- Author
- Luecke, W. E. | McColskey, J. D. | McCowan, C. N. | Banovic, S. W. | Fields, R. J. | Foecke, T. | Siewert, T. A. | Gayle, F. W.
- Title
- Mechanical Properties of Structural Steels. Federal Building and Fire Safety Investigation of the World Trade Center Disaster.
- Coporate
- National Institute of Standards and Technology, Gaithersburg, MD
- Report
- NIST NCSTAR 1-3D, September 2005, 322 p.
- Keywords
- World Trade Center | high rise buildings | building collapse | disasters | fire safety | fire investigations | terrorists | terrorism | steel structures | mechanical properties | high temperature | impact | creep | strain rate | modulus | tensile strength | yield strength
- Identifiers
- World Trade Center (110-story-high) Towers, Manhattan, New York, September 11, 2001; elastic properties; room-temperature tensile properties; high strain rate properties; elevated temperature properties
- Abstract
- This report provides five types of mechanical properties for steels from the World Trade Center (WTC): elastic, room-temperature tensile, room-temperature high strain rate, impact, and elevated-temperature tensile. Specimens of 29 different steels representing the 12 identified strength levels in the building as built were characterized. Elastic properties include modulus, E, and Poisson's ratio, v for temperatures up to 900 °C. The expression for E(T) for T < 723 °C is based on measurements of WTC perimeter column steels. Behavior for T > 723 °C is estimated from literature data. Room temperature tensile properties include yield and tensile strength and total elongation for samples of all grades of steel used in the towers. The report provides model stress-strain curves for each type of steel, estimated from the measured stress- strain curves, surviving mill test reports, and historically expected values. With a few exceptions, the recovered steels, bolts, and welds met the specifications they were supplied to. In a few cases, the measured yield strengths of recovered steels were slightly lower than specified, probably because of a combination of mechanical damage, natural variability, and differences in testing methodology. High- strain-rate properties for selected perimeter and core column steels include yield and tensile strength, total elongation and strain rate sensitivity for rates up to 400 s-1. Measured properties were consistent with literature reports on other structural steels. Impact properties were evaluated with Charpy testing. Properties for perimeter and core column steels were consistent with other structural steels of the era.
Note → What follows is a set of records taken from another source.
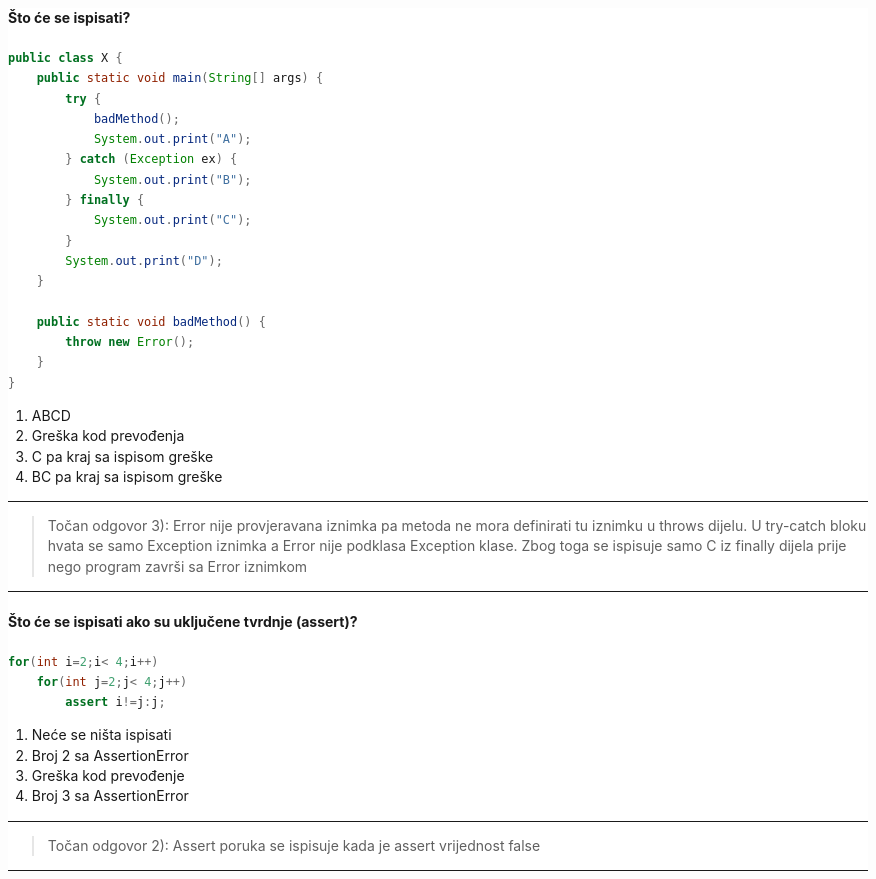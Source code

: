 #### Što će se ispisati?

```java
public class X {
    public static void main(String[] args) {
        try {
            badMethod();
            System.out.print("A");
        } catch (Exception ex) {
            System.out.print("B");
        } finally {
            System.out.print("C");
        }
        System.out.print("D");
    }

    public static void badMethod() {
        throw new Error();
    }
}
```

1. ABCD 
2. Greška kod prevođenja 
3. C pa kraj sa ispisom greške
4. BC pa kraj sa ispisom greške

---

> Točan odgovor 3):
Error nije provjeravana iznimka pa metoda ne
mora definirati tu iznimku u throws dijelu. U
try-catch bloku hvata se samo Exception
iznimka a Error nije podklasa Exception klase.
Zbog toga se ispisuje samo C iz finally dijela
prije nego program završi sa Error iznimkom

---

#### Što će se ispisati ako su uključene tvrdnje (assert)?

```java
for(int i=2;i< 4;i++)
    for(int j=2;j< 4;j++)
        assert i!=j:j;
```

1. Neće se ništa ispisati
2. Broj 2 sa AssertionError
3. Greška kod prevođenje
4. Broj 3 sa AssertionError

---

> Točan odgovor 2):
Assert poruka se ispisuje kada je assert
vrijednost false

---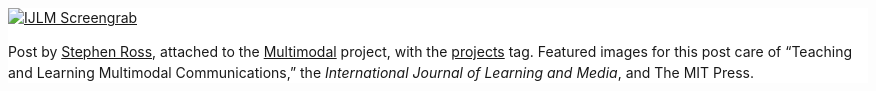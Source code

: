 <p><a href="http://maker.uvic.ca/wp-content/uploads/2013/07/ijlm8.png"><img class="alignnone size-full wp-image-3157" alt="IJLM Screengrab" src="http://maker.uvic.ca/wp-content/uploads/2013/07/ijlm8.png" width="1150" height="550" /></a></p>
<p>Post by <a title="learn more" href="http://maker.uvic.ca/author/stephen/">Stephen Ross</a>, attached to the <a title="learn more" href="http://maker.uvic.ca/category/multimodal/">Multimodal</a> project, with the <a title="learn more" href="http://maker.uvic.ca/tag/project/">projects</a> tag. Featured images for this post care of “Teaching and Learning Multimodal Communications,” the <em>International Journal of Learning and Media</em>, and The MIT Press.</p>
The impact toughness at room temperature of nearly all WTC steels tested exceeded 15 ft-lbf at room temperature. Elevated-temperature stress-strain curves were collected for selected perimeter and core column and truss steels. The report presents a methodology for estimating high-temperature stress-strain curves for the steels not characterized based on room-temperature behavior and behavior of other structural steels from the literature. The measured elevated-temperature stress-strain behavior of WTC steels is consistent with other structural steels from that era. For the truss steels, the report presents a complete constitutive law for creep deformation based on experimental measurements. For the steels not characterized, the report presents a methodology for estimating the creep deformation law.